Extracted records
- - -
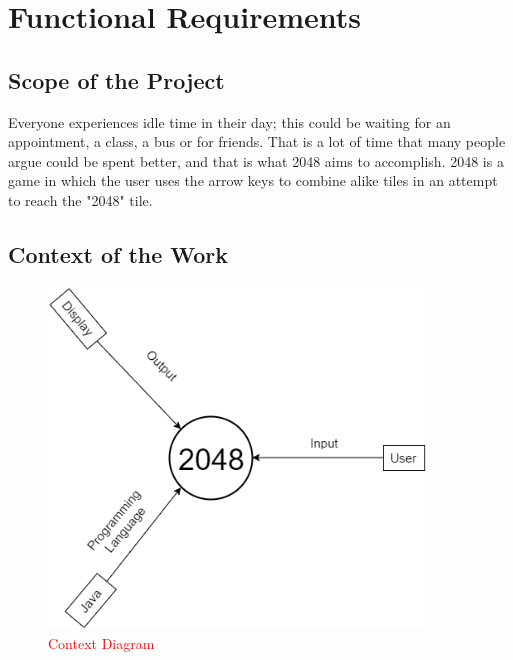 \documentclass[12pt]{article}
\begin{document}
\section{Functional Requirements}
\subsection{Scope of the Project}
Everyone experiences idle time in their day; this could be waiting for an appointment, a class, a bus or for friends. That is a lot of time that many people argue could be spent better, and that is what 2048 aims to accomplish. 2048 is a game in which the user uses the arrow keys to combine alike tiles in an attempt to reach the "2048" tile.\\

\subsection{\color{red}Context of the Work}

\begin{figure}[H]
    \color{red}
	\centering
	\includegraphics[width = 10cm]{context_diagram}
	\caption{\textcolor{red}{Context Diagram}}
	\label{Context Diagram}
\end{figure}
\end{document}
- - -
- What to produce:
Each line from the one that includes "Everyone experiences idle" down to the close of the records above is to be given again exactly, and no other line is to appear.

- Exercise solution:
Everyone experiences idle time in their day; this could be waiting for an appointment, a class, a bus or for friends. That is a lot of time that many people argue could be spent better, and that is what 2048 aims to accomplish. 2048 is a game in which the user uses the arrow keys to combine alike tiles in an attempt to reach the "2048" tile.\\

\subsection{\color{red}Context of the Work}

\begin{figure}[H]
    \color{red}
	\centering
	\includegraphics[width = 10cm]{context_diagram}
	\caption{\textcolor{red}{Context Diagram}}
	\label{Context Diagram}
\end{figure}
\end{document}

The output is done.